**EXERCISE PROMPT:**
Make a verbatim copy of the records; pictures stay out.

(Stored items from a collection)
= = = = =
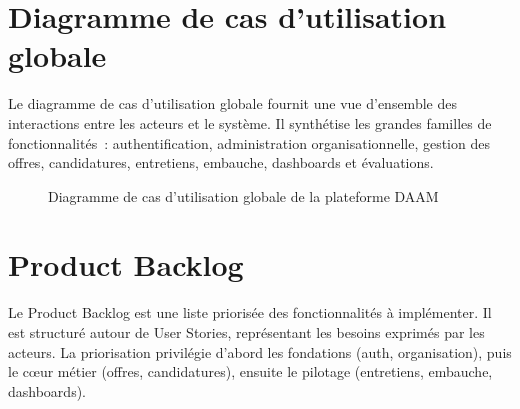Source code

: \section{Diagramme de cas d'utilisation globale}

Le diagramme de cas d'utilisation globale fournit une vue d'ensemble des
interactions entre les acteurs et le système. Il synthétise les grandes
familles de fonctionnalités~: authentification, administration organisationnelle,
gestion des offres, candidatures, entretiens, embauche, dashboards et
évaluations.

\clearpage
\begin{figure}[p]
  \centering
  \caption{Diagramme de cas d'utilisation globale de la plateforme DAAM}
  \label{fig:uc-global}
\end{figure}
\clearpage


\section{Product Backlog}

Le Product Backlog est une liste priorisée des fonctionnalités à implémenter.
Il est structuré autour de User Stories, représentant les besoins exprimés par
les acteurs. La priorisation privilégie d'abord les fondations (auth, organisation),
puis le cœur métier (offres, candidatures), ensuite le pilotage (entretiens,
embauche, dashboards).

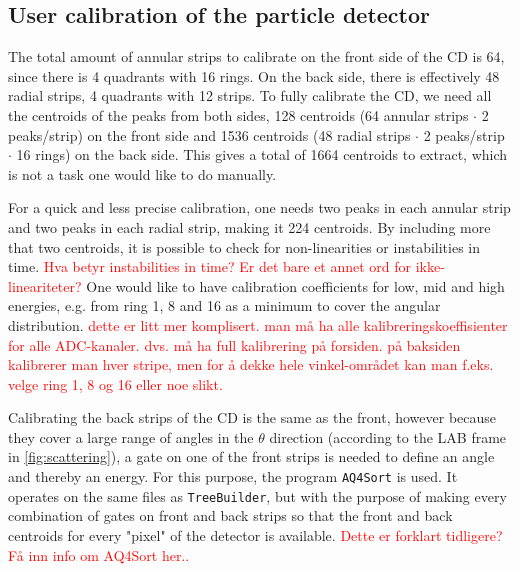 \documentclass[twoside,english]{uiofysmaster/uiofysmaster}
\let\orgautoref\autoref
\renewcommand{\autoref}
        {%
		 \def\sectionautorefname{Section}%
		 \def\subsectionautorefname{Section}%
		 \def\subsubsectionautorefname{Section}%
		 \def\chapterautorefname{Chapter}%
          \orgautoref}
\begin{document}


\subsection{User calibration of the particle detector}\label{ssec:user_cal}
The total amount of annular strips to calibrate on the front side of the CD is 64, since there is 4 quadrants with 16 rings. 
On the back side, there is effectively 48 radial strips, 4 quadrants with 12 strips.
To fully calibrate the CD, we need all the centroids of the peaks from both sides, 128 centroids (64 annular strips $\cdot$ 2 peaks/strip) on the front side and 1536 centroids (48 radial strips $\cdot$ 2 peaks/strip $\cdot$ 16 rings) on the back side. 
This gives a total of 1664 centroids to extract, which is not a task one would like to do manually.

For a quick and less precise calibration, one needs two peaks in each annular strip and two peaks in each radial strip, making it 224 centroids.
By including more that two centroids, it is possible to check for non-linearities or instabilities in time.
\textcolor{red}{Hva betyr instabilities in time? Er det bare et annet ord for ikke-lineariteter?}
One would like to have calibration coefficients for low, mid and high energies, e.g. from ring 1, 8 and 16 as a minimum to cover the angular distribution. \textcolor{red}{dette er litt mer komplisert. man må ha alle kalibreringskoeffisienter for alle ADC-kanaler. dvs. må ha full kalibrering på forsiden. på baksiden kalibrerer man hver stripe, men for å dekke hele vinkel-området kan man f.eks. velge ring 1, 8 og 16 eller noe slikt.}

Calibrating the back strips of the CD is the same as the front, however because they cover a large range of angles in the $\theta$ direction (according to the LAB frame in \autoref{fig:scattering}), a gate on one of the front strips is needed to define an angle and thereby an energy. 
For this purpose, the program \texttt{AQ4Sort} is used. 
It operates on the same files as \texttt{TreeBuilder}, but with the purpose of making every combination of gates on front and back strips so that the front and back centroids for every "pixel" of the detector is available. \textcolor{red}{Dette er forklart tidligere? Få inn info om AQ4Sort her..}
\end{document}

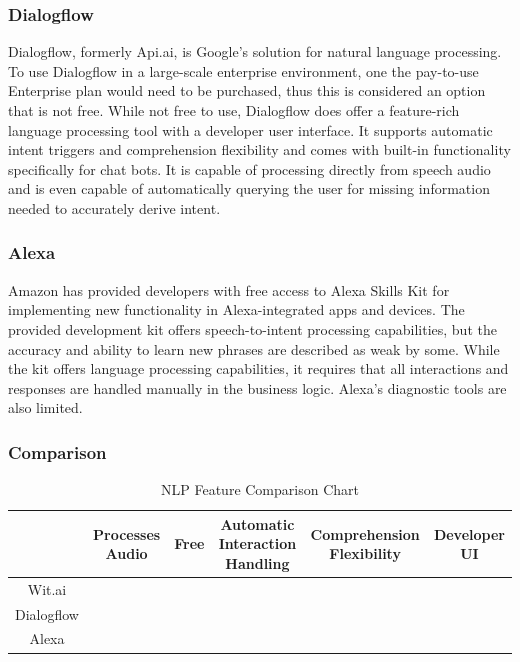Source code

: \documentclass[onecolumn, draftclsnofoot,10pt, compsoc]{IEEEtran}
\newcommand{\greencheck}{\textcolor{ForestGreen}{\ding{51}}}%
\newcommand{\redcheck}{\textcolor{red}{\ding{51}}}%
\begin{document}
	\subsubsection{Dialogflow}
	Dialogflow, formerly Api.ai, is Google's solution for natural language processing.
	To use Dialogflow in a large-scale enterprise environment, one the pay-to-use Enterprise plan would need to be purchased\cite{DialogflowPricing}, thus this is considered an option that is not free.
	While not free to use, Dialogflow does offer a feature-rich language processing tool with a developer user interface.
	It supports automatic intent triggers and comprehension flexibility and comes with built-in functionality specifically for chat bots.
	It is capable of processing directly from speech audio and is even capable of automatically querying the user for missing information needed to accurately derive intent\cite{NLPComparisons}.
	\subsubsection{Alexa}
	Amazon has provided developers with free access to Alexa Skills Kit for implementing new functionality in Alexa-integrated apps and devices.
	The provided development kit offers speech-to-intent processing capabilities, but the accuracy and ability to learn new phrases are described as weak by some.
	While the kit offers language processing capabilities, it requires that all interactions and responses are handled manually in the business logic.
	Alexa's diagnostic tools are also limited\cite{NLPComparisons}.

	\subsubsection{Comparison}
	\begin{table}[H]
		\begin{center}
			\begin{tabular}{|c|c|c|c|c|c|}
				\hline
				& Processes Audio & Free & Automatic Interaction Handling & Comprehension Flexibility & Developer UI \\
				\hline
				Wit.ai & \greencheck & \greencheck & \greencheck &  \greencheck & \greencheck \\
				\hline
				Dialogflow & \greencheck & \redcheck & \greencheck & \greencheck & \greencheck \\
				\hline
				Alexa & \greencheck & \greencheck & \redcheck &  \redcheck &  \redcheck \\
				\hline
			\end{tabular}
			\caption{NLP Feature Comparison Chart}\label{tab:NLPFeatCompare}
		\end{center}
	\end{table}
\end{document}
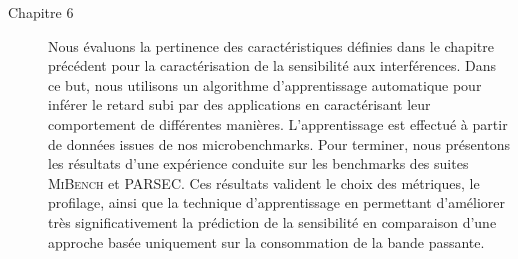 \begin{description}
	\item [Chapitre 6] Nous évaluons la pertinence des caractéristiques définies dans le chapitre précédent pour la caractérisation de la sensibilité aux interférences.
	Dans ce but, nous utilisons un algorithme d'apprentissage automatique pour inférer le retard subi par des applications en caractérisant leur comportement de différentes manières.
	L'apprentissage est effectué à partir de données issues de nos microbenchmarks.
	Pour terminer, nous présentons les résultats d'une expérience conduite sur les benchmarks des suites \textsc{MiBench} et \textsc{PARSEC}.
	Ces résultats valident le choix des métriques, le profilage, ainsi que la technique d'apprentissage en permettant d'améliorer très significativement la prédiction de la sensibilité en comparaison d'une approche basée uniquement sur la consommation de la bande passante.

\end{description}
= = = = =
**SOLUTION:**
Source code

: \section{Diagramme de cas d'utilisation globale}

Le diagramme de cas d'utilisation globale fournit une vue d'ensemble des
interactions entre les acteurs et le système. Il synthétise les grandes
familles de fonctionnalités~: authentification, administration organisationnelle,
gestion des offres, candidatures, entretiens, embauche, dashboards et
évaluations.

\clearpage
\begin{figure}[p]
  \centering
  \caption{Diagramme de cas d'utilisation globale de la plateforme DAAM}
  \label{fig:uc-global}
\end{figure}
\clearpage


\section{Product Backlog}

Le Product Backlog est une liste priorisée des fonctionnalités à implémenter.
Il est structuré autour de User Stories, représentant les besoins exprimés par
les acteurs. La priorisation privilégie d'abord les fondations (auth, organisation),
puis le cœur métier (offres, candidatures), ensuite le pilotage (entretiens,
embauche, dashboards).

 \documentclass[twoside,english]{uiofysmaster/uiofysmaster}
\let\orgautoref\autoref
\renewcommand{\autoref}
        {%
		 \def\sectionautorefname{Section}%
		 \def\subsectionautorefname{Section}%
		 \def\subsubsectionautorefname{Section}%
		 \def\chapterautorefname{Chapter}%
          \orgautoref}
\begin{document}


\subsection{User calibration of the particle detector}\label{ssec:user_cal}
The total amount of annular strips to calibrate on the front side of the CD is 64, since there is 4 quadrants with 16 rings. 
On the back side, there is effectively 48 radial strips, 4 quadrants with 12 strips.
To fully calibrate the CD, we need all the centroids of the peaks from both sides, 128 centroids (64 annular strips $\cdot$ 2 peaks/strip) on the front side and 1536 centroids (48 radial strips $\cdot$ 2 peaks/strip $\cdot$ 16 rings) on the back side. 
This gives a total of 1664 centroids to extract, which is not a task one would like to do manually.

For a quick and less precise calibration, one needs two peaks in each annular strip and two peaks in each radial strip, making it 224 centroids.
By including more that two centroids, it is possible to check for non-linearities or instabilities in time.
\textcolor{red}{Hva betyr instabilities in time? Er det bare et annet ord for ikke-lineariteter?}
One would like to have calibration coefficients for low, mid and high energies, e.g. from ring 1, 8 and 16 as a minimum to cover the angular distribution. \textcolor{red}{dette er litt mer komplisert. man må ha alle kalibreringskoeffisienter for alle ADC-kanaler. dvs. må ha full kalibrering på forsiden. på baksiden kalibrerer man hver stripe, men for å dekke hele vinkel-området kan man f.eks. velge ring 1, 8 og 16 eller noe slikt.}

Calibrating the back strips of the CD is the same as the front, however because they cover a large range of angles in the $\theta$ direction (according to the LAB frame in \autoref{fig:scattering}), a gate on one of the front strips is needed to define an angle and thereby an energy. 
For this purpose, the program \texttt{AQ4Sort} is used. 
It operates on the same files as \texttt{TreeBuilder}, but with the purpose of making every combination of gates on front and back strips so that the front and back centroids for every "pixel" of the detector is available. \textcolor{red}{Dette er forklart tidligere? Få inn info om AQ4Sort her..}
\end{document}

Source code

: \documentclass[onecolumn, draftclsnofoot,10pt, compsoc]{IEEEtran}
\newcommand{\greencheck}{\textcolor{ForestGreen}{\ding{51}}}%
\newcommand{\redcheck}{\textcolor{red}{\ding{51}}}%
\begin{document}
	\subsubsection{Dialogflow}
	Dialogflow, formerly Api.ai, is Google's solution for natural language processing.
	To use Dialogflow in a large-scale enterprise environment, one the pay-to-use Enterprise plan would need to be purchased\cite{DialogflowPricing}, thus this is considered an option that is not free.
	While not free to use, Dialogflow does offer a feature-rich language processing tool with a developer user interface.
	It supports automatic intent triggers and comprehension flexibility and comes with built-in functionality specifically for chat bots.
	It is capable of processing directly from speech audio and is even capable of automatically querying the user for missing information needed to accurately derive intent\cite{NLPComparisons}.
	\subsubsection{Alexa}
	Amazon has provided developers with free access to Alexa Skills Kit for implementing new functionality in Alexa-integrated apps and devices.
	The provided development kit offers speech-to-intent processing capabilities, but the accuracy and ability to learn new phrases are described as weak by some.
	While the kit offers language processing capabilities, it requires that all interactions and responses are handled manually in the business logic.
	Alexa's diagnostic tools are also limited\cite{NLPComparisons}.

	\subsubsection{Comparison}
	\begin{table}[H]
		\begin{center}
			\begin{tabular}{|c|c|c|c|c|c|}
				\hline
				& Processes Audio & Free & Automatic Interaction Handling & Comprehension Flexibility & Developer UI \\
				\hline
				Wit.ai & \greencheck & \greencheck & \greencheck &  \greencheck & \greencheck \\
				\hline
				Dialogflow & \greencheck & \redcheck & \greencheck & \greencheck & \greencheck \\
				\hline
				Alexa & \greencheck & \greencheck & \redcheck &  \redcheck &  \redcheck \\
				\hline
			\end{tabular}
			\caption{NLP Feature Comparison Chart}\label{tab:NLPFeatCompare}
		\end{center}
	\end{table}
\end{document}
 \begin{description}
	\item [Chapitre 6] Nous évaluons la pertinence des caractéristiques définies dans le chapitre précédent pour la caractérisation de la sensibilité aux interférences.
	Dans ce but, nous utilisons un algorithme d'apprentissage automatique pour inférer le retard subi par des applications en caractérisant leur comportement de différentes manières.
	L'apprentissage est effectué à partir de données issues de nos microbenchmarks.
	Pour terminer, nous présentons les résultats d'une expérience conduite sur les benchmarks des suites \textsc{MiBench} et \textsc{PARSEC}.
	Ces résultats valident le choix des métriques, le profilage, ainsi que la technique d'apprentissage en permettant d'améliorer très significativement la prédiction de la sensibilité en comparaison d'une approche basée uniquement sur la consommation de la bande passante.

\end{description}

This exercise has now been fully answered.